Mientras Colón transita una etapa decisiva de la Primera Nacional con la obligación de mantenerse en la pelea por el ascenso, hay una batalla paralela que empieza a jugarse fuera de la cancha: la del mercado. E ese escenario, un futbolista rojinegro se está llevando todas las miradas.
Ignacio Lago ya no es solamente el hombre que sostiene gran parte del poder ofensivo sabalero. Tampoco es únicamente el goleador del torneo. Ahora también es el nombre que más crece en términos económicos dentro del plantel.
La reciente actualización de Transfermarkt confirmó una tendencia que se venía percibiendo desde hace varias semanas: el extremo dejó de ser una promesa interesante para transformarse en un jugador con peso específico dentro de la categoría. Su valoración experimentó uno de los saltos más importantes entre los protagonistas de la Primera Nacional, una consecuencia directa de un semestre donde pasó de ser importante a convertirse en indispensable.
En un equipo que alternó momentos de brillo con otros de incertidumbre, Lago encontró la forma de mantenerse siempre en escena. Cuando Colón necesitó desequilibrio, apareció. Cuando faltaron goles, respondió. Y cuando el funcionamiento colectivo perdió fluidez, fue muchas veces la individualidad capaz de sostener la ilusión rojinegra. Pero no todas las flechas apuntaron hacia arriba.

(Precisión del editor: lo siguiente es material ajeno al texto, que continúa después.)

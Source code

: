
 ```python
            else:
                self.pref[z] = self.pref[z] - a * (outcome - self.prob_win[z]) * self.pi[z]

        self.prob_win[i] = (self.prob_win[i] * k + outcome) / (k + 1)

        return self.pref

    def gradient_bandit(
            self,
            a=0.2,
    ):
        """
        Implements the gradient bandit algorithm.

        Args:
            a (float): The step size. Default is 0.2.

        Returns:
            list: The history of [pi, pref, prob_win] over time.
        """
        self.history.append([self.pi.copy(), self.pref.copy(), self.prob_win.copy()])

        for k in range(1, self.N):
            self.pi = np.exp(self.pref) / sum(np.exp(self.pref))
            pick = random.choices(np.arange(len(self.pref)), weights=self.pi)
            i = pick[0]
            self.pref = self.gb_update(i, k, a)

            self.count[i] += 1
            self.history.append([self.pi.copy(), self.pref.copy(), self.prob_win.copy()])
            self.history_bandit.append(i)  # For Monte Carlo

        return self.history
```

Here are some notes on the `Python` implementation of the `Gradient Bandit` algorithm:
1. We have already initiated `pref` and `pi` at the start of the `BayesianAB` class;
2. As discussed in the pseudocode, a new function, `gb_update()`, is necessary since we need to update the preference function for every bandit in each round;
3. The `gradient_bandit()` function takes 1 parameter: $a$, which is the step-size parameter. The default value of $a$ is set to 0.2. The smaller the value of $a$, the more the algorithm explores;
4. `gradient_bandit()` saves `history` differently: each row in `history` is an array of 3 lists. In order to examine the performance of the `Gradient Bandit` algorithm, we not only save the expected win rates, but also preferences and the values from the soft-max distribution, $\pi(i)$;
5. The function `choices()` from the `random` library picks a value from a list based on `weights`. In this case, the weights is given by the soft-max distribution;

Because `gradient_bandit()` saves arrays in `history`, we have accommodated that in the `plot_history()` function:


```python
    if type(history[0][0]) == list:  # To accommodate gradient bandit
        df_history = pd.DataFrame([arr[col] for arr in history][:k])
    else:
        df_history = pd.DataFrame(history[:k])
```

El mismo informe mostró que algunos apellidos de peso tuvieron un recorrido inverso. Federico Lértora, uno de los futbolistas con mayor trayectoria y reconocimiento del plantel, registró una baja en su cotización. Una situación vinculada más al contexto que al rendimiento: dejar una liga de mayor exposición como la mexicana para competir en la Primera Nacional inevitablemente modifica la percepción del mercado. Algo similar sucede con Sebastián Olmedo, otro de los jugadores que vio ajustado su valor estimado en esta última revisión.
Las cifras de Transfermarkt no determinan el precio real de una transferencia. No son cláusulas ni ofertas concretas. Sin embargo, funcionan como una fotografía bastante precisa de cómo observa el mercado a cada futbolista. En esa imagen actual de Colón, hay una conclusión difícil de discutir: Ignacio Lago es hoy mucho más que el goleador del equipo. Es el nombre que más se valorizó y el patrimonio futbolístico que más creció en el último tiempo.